Exercise data:
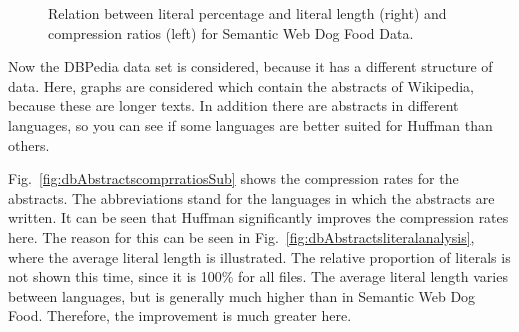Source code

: \begin{figure}[h]
	\centering
	\hfill
	\caption{Relation between literal percentage and literal length (right) and compression ratios (left) for Semantic Web Dog Food Data.}
	\label{fig:dogfood}
\end{figure}

Now the DBPedia data set is considered, because it has a different structure of data. Here, graphs are considered which contain the abstracts of Wikipedia, because these are longer texts. In addition there are abstracts in different languages, so you can see if some languages are better suited for Huffman than others.

Fig.~\ref{fig:dbAbstractscomprratiosSub} shows the compression rates for the abstracts. The abbreviations stand for the languages in which the abstracts are written. It can be seen that Huffman significantly improves the compression rates here. The reason for this can be seen in Fig.~\ref{fig:dbAbstractsliteralanalysis}, where the average literal length is illustrated. The relative proportion of literals is not shown this time, since it is 100\% for all files. The average literal length varies between languages, but is generally much higher than in Semantic Web Dog Food. Therefore, the improvement is much greater here.


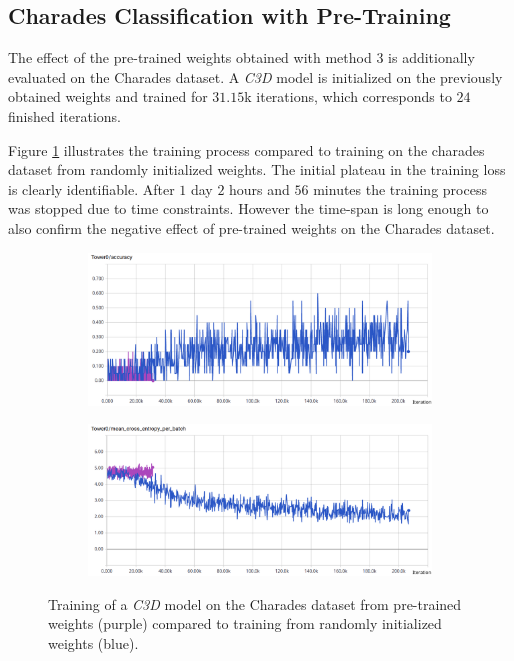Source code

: \subsection{Charades Classification with Pre-Training}
The effect of the pre-trained weights obtained with method 3 is additionally evaluated on the Charades dataset.
A \textit{C3D} model is initialized on the previously obtained weights and trained for $31.15$k iterations, which corresponds to $24$ finished iterations.

Figure \ref{fig:pretrain3initializedcharades} illustrates the training process compared to training on the charades dataset from randomly initialized weights.
The initial plateau in the training loss is clearly identifiable.
After $1$ day $2$ hours and $56$ minutes the training process was stopped due to time constraints.
However the time-span is long enough to also confirm the negative effect of pre-trained weights on the Charades dataset.

\begin{figure}[H]
    \begin{subfigure}[c]{\textwidth}
    \centering
    \includegraphics[width=\textwidth]{img_evaluation/pretrain3_initialized_charades/tower0accuracy}
    \end{subfigure}
    \begin{subfigure}[c]{\textwidth}
    \includegraphics[width=\textwidth]{img_evaluation/pretrain3_initialized_charades/tower0crossentropy}
    \end{subfigure}
    \label{fig:pretrain3initializedcharades}
    \caption{Training of a \textit{C3D} model on the Charades dataset from pre-trained weights (purple) compared to training from randomly initialized weights (blue).}
\end{figure}

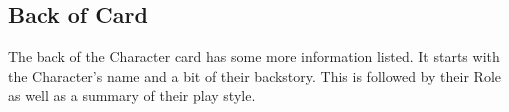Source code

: \documentclass[../main.tex]{subfiles}
\begin{document}
\subsection{Back of Card}
    \normalsize The back of the Character card has some more information listed. It starts with the Character's name and a bit of their backstory. This is followed by their Role as well as a summary of their play style. 
  
\clearpage
\end{document}

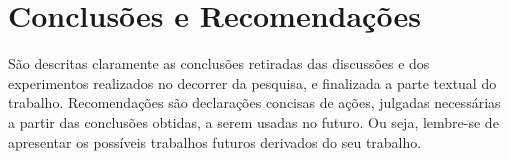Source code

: \chapter{Conclusões e Recomendações}
\label{cap:05}

São descritas claramente as conclusões retiradas das discussões e dos experimentos realizados no decorrer da pesquisa,
e finalizada a parte textual do trabalho. Recomendações são declarações concisas de ações, julgadas necessárias a partir das conclusões obtidas,
a serem usadas no futuro. Ou seja, lembre-se de apresentar os possíveis trabalhos futuros derivados do seu trabalho.
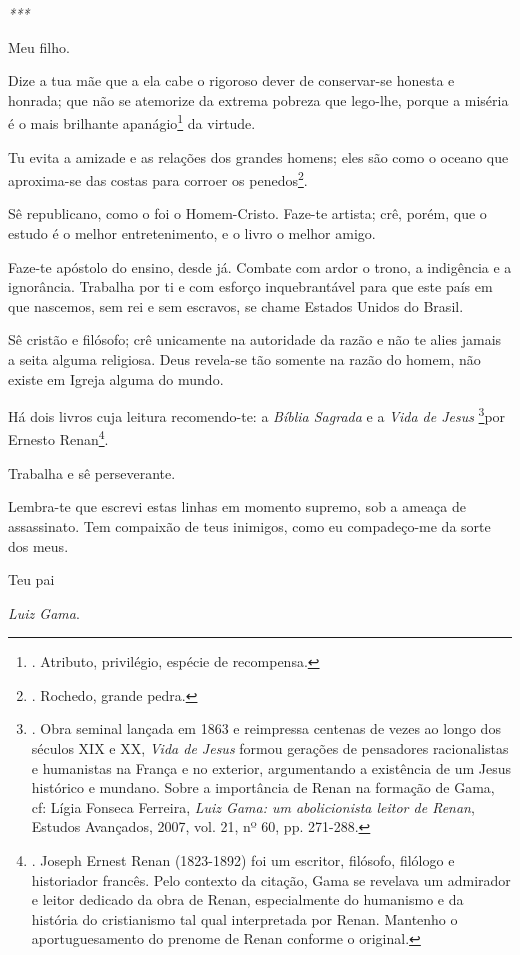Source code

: \emph{***}

Meu filho.

Dize a tua mãe que a ela cabe o rigoroso dever de conservar-se honesta e
honrada; que não se atemorize da extrema pobreza que lego-lhe, porque a
miséria é o mais brilhante apanágio\footnote{. Atributo, privilégio,
  espécie de recompensa.} da virtude.

Tu evita a amizade e as relações dos grandes homens; eles são como o
oceano que aproxima-se das costas para corroer os penedos\footnote{.
  Rochedo, grande pedra.}.

Sê republicano, como o foi o Homem-Cristo. Faze-te artista; crê, porém,
que o estudo é o melhor entretenimento, e o livro o melhor amigo.

Faze-te apóstolo do ensino, desde já. Combate com ardor o trono, a
indigência e a ignorância. Trabalha por ti e com esforço inquebrantável
para que este país em que nascemos, sem rei e sem escravos, se chame
Estados Unidos do Brasil.

Sê cristão e filósofo; crê unicamente na autoridade da razão e não te
alies jamais a seita alguma religiosa. Deus revela-se tão somente na
razão do homem, não existe em Igreja alguma do mundo.

Há dois livros cuja leitura recomendo-te: a \emph{Bíblia Sagrada} e a
\emph{Vida de Jesus} \footnote{. Obra seminal lançada em 1863 e
  reimpressa centenas de vezes ao longo dos séculos XIX e XX, \emph{Vida
  de Jesus} formou gerações de pensadores racionalistas e humanistas na
  França e no exterior, argumentando a existência de um Jesus histórico
  e mundano. Sobre a importância de Renan na formação de Gama, cf: Lígia
  Fonseca Ferreira, \emph{Luiz Gama: um abolicionista leitor de Renan},
  Estudos Avançados, 2007, vol. 21, nº 60, pp. 271-288.}por Ernesto
Renan\footnote{. Joseph Ernest Renan (1823-1892) foi um escritor,
  filósofo, filólogo e historiador francês. Pelo contexto da citação,
  Gama se revelava um admirador e leitor dedicado da obra de Renan,
  especialmente do humanismo e da história do cristianismo tal qual
  interpretada por Renan. Mantenho o aportuguesamento do prenome de
  Renan conforme o original.}.

Trabalha e sê perseverante.

Lembra-te que escrevi estas linhas em momento supremo, sob a ameaça de
assassinato. Tem compaixão de teus inimigos, como eu compadeço-me da
sorte dos meus.

Teu pai

\emph{Luiz Gama}.

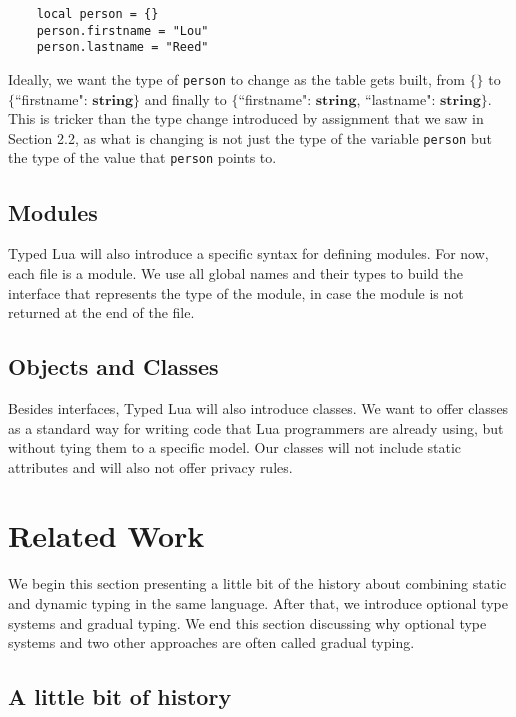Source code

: \documentclass[preprint]{sig-alternate}
\newcommand{\String}{\mathbf{string}}
\begin{document}
\begin{verbatim}
    local person = {}
    person.firstname = "Lou"
    person.lastname = "Reed"
\end{verbatim}

Ideally, we want the type of {\tt person} to change as the
table gets built, from $\{\}$ to $\{$``firstname": $\String\}$
and finally to $\{$``firstname": $\String$, ``lastname":
 $\String\}$. This is tricker than the type change introduced
by assignment that we saw in Section 2.2, as what is changing
is not just the type of the variable {\tt person} but the
type of the value that {\tt person} points to.

\subsection{Modules}

Typed Lua will also introduce a specific syntax for defining modules.
For now, each file is a module.
We use all global names and their types to build the interface that
represents the type of the module, in case the module is not returned
at the end of the file.

\subsection{Objects and Classes}

Besides interfaces, Typed Lua will also introduce classes.
We want to offer classes as a standard way for writing code that
Lua programmers are already using, but without tying them to a
specific model.
Our classes will not include static attributes and will also not offer
privacy rules.


\section{Related Work}
 \label{sec:review}

We begin this section presenting a little bit of the history about
combining static and dynamic typing in the same language.
After that, we introduce optional type systems and gradual typing.
We end this section discussing why optional type systems and two
other approaches are often called gradual typing.

\subsection{A little bit of history}
\end{document}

What you should do:
For every entry above, please output the text exactly and leave any picture behind.

Task result:
Source code

: \begin{figure}[h]
	\centering
	\hfill
	\caption{Relation between literal percentage and literal length (right) and compression ratios (left) for Semantic Web Dog Food Data.}
	\label{fig:dogfood}
\end{figure}

Now the DBPedia data set is considered, because it has a different structure of data. Here, graphs are considered which contain the abstracts of Wikipedia, because these are longer texts. In addition there are abstracts in different languages, so you can see if some languages are better suited for Huffman than others.

Fig.~\ref{fig:dbAbstractscomprratiosSub} shows the compression rates for the abstracts. The abbreviations stand for the languages in which the abstracts are written. It can be seen that Huffman significantly improves the compression rates here. The reason for this can be seen in Fig.~\ref{fig:dbAbstractsliteralanalysis}, where the average literal length is illustrated. The relative proportion of literals is not shown this time, since it is 100\% for all files. The average literal length varies between languages, but is generally much higher than in Semantic Web Dog Food. Therefore, the improvement is much greater here.


Source code

: \subsection{Charades Classification with Pre-Training}
The effect of the pre-trained weights obtained with method 3 is additionally evaluated on the Charades dataset.
A \textit{C3D} model is initialized on the previously obtained weights and trained for $31.15$k iterations, which corresponds to $24$ finished iterations.

Figure \ref{fig:pretrain3initializedcharades} illustrates the training process compared to training on the charades dataset from randomly initialized weights.
The initial plateau in the training loss is clearly identifiable.
After $1$ day $2$ hours and $56$ minutes the training process was stopped due to time constraints.
However the time-span is long enough to also confirm the negative effect of pre-trained weights on the Charades dataset.

\begin{figure}[H]
    \begin{subfigure}[c]{\textwidth}
    \centering
    \includegraphics[width=\textwidth]{img_evaluation/pretrain3_initialized_charades/tower0accuracy}
    \end{subfigure}
    \begin{subfigure}[c]{\textwidth}
    \includegraphics[width=\textwidth]{img_evaluation/pretrain3_initialized_charades/tower0crossentropy}
    \end{subfigure}
    \label{fig:pretrain3initializedcharades}
    \caption{Training of a \textit{C3D} model on the Charades dataset from pre-trained weights (purple) compared to training from randomly initialized weights (blue).}
\end{figure}

Source code

: \documentclass[../main.tex]{subfiles}
\begin{document}
\subsection{Back of Card}
    \normalsize The back of the Character card has some more information listed. It starts with the Character's name and a bit of their backstory. This is followed by their Role as well as a summary of their play style. 
  
\clearpage
\end{document}

Source code

: \chapter{Conclusões e Recomendações}
\label{cap:05}

São descritas claramente as conclusões retiradas das discussões e dos experimentos realizados no decorrer da pesquisa,
e finalizada a parte textual do trabalho. Recomendações são declarações concisas de ações, julgadas necessárias a partir das conclusões obtidas,
a serem usadas no futuro. Ou seja, lembre-se de apresentar os possíveis trabalhos futuros derivados do seu trabalho.
Source code

: \emph{***}

Meu filho.

Dize a tua mãe que a ela cabe o rigoroso dever de conservar-se honesta e
honrada; que não se atemorize da extrema pobreza que lego-lhe, porque a
miséria é o mais brilhante apanágio\footnote{. Atributo, privilégio,
  espécie de recompensa.} da virtude.

Tu evita a amizade e as relações dos grandes homens; eles são como o
oceano que aproxima-se das costas para corroer os penedos\footnote{.
  Rochedo, grande pedra.}.

Sê republicano, como o foi o Homem-Cristo. Faze-te artista; crê, porém,
que o estudo é o melhor entretenimento, e o livro o melhor amigo.

Faze-te apóstolo do ensino, desde já. Combate com ardor o trono, a
indigência e a ignorância. Trabalha por ti e com esforço inquebrantável
para que este país em que nascemos, sem rei e sem escravos, se chame
Estados Unidos do Brasil.

Sê cristão e filósofo; crê unicamente na autoridade da razão e não te
alies jamais a seita alguma religiosa. Deus revela-se tão somente na
razão do homem, não existe em Igreja alguma do mundo.

Há dois livros cuja leitura recomendo-te: a \emph{Bíblia Sagrada} e a
\emph{Vida de Jesus} \footnote{. Obra seminal lançada em 1863 e
  reimpressa centenas de vezes ao longo dos séculos XIX e XX, \emph{Vida
  de Jesus} formou gerações de pensadores racionalistas e humanistas na
  França e no exterior, argumentando a existência de um Jesus histórico
  e mundano. Sobre a importância de Renan na formação de Gama, cf: Lígia
  Fonseca Ferreira, \emph{Luiz Gama: um abolicionista leitor de Renan},
  Estudos Avançados, 2007, vol. 21, nº 60, pp. 271-288.}por Ernesto
Renan\footnote{. Joseph Ernest Renan (1823-1892) foi um escritor,
  filósofo, filólogo e historiador francês. Pelo contexto da citação,
  Gama se revelava um admirador e leitor dedicado da obra de Renan,
  especialmente do humanismo e da história do cristianismo tal qual
  interpretada por Renan. Mantenho o aportuguesamento do prenome de
  Renan conforme o original.}.

Trabalha e sê perseverante.

Lembra-te que escrevi estas linhas em momento supremo, sob a ameaça de
assassinato. Tem compaixão de teus inimigos, como eu compadeço-me da
sorte dos meus.

Teu pai

\emph{Luiz Gama}.

Source code

: \documentclass[preprint]{sig-alternate}
\newcommand{\String}{\mathbf{string}}
\begin{document}
\begin{verbatim}
    local person = {}
    person.firstname = "Lou"
    person.lastname = "Reed"
\end{verbatim}

Ideally, we want the type of {\tt person} to change as the
table gets built, from $\{\}$ to $\{$``firstname": $\String\}$
and finally to $\{$``firstname": $\String$, ``lastname":
 $\String\}$. This is tricker than the type change introduced
by assignment that we saw in Section 2.2, as what is changing
is not just the type of the variable {\tt person} but the
type of the value that {\tt person} points to.

\subsection{Modules}

Typed Lua will also introduce a specific syntax for defining modules.
For now, each file is a module.
We use all global names and their types to build the interface that
represents the type of the module, in case the module is not returned
at the end of the file.

\subsection{Objects and Classes}

Besides interfaces, Typed Lua will also introduce classes.
We want to offer classes as a standard way for writing code that
Lua programmers are already using, but without tying them to a
specific model.
Our classes will not include static attributes and will also not offer
privacy rules.


\section{Related Work}
 \label{sec:review}

We begin this section presenting a little bit of the history about
combining static and dynamic typing in the same language.
After that, we introduce optional type systems and gradual typing.
We end this section discussing why optional type systems and two
other approaches are often called gradual typing.

\subsection{A little bit of history}
\end{document}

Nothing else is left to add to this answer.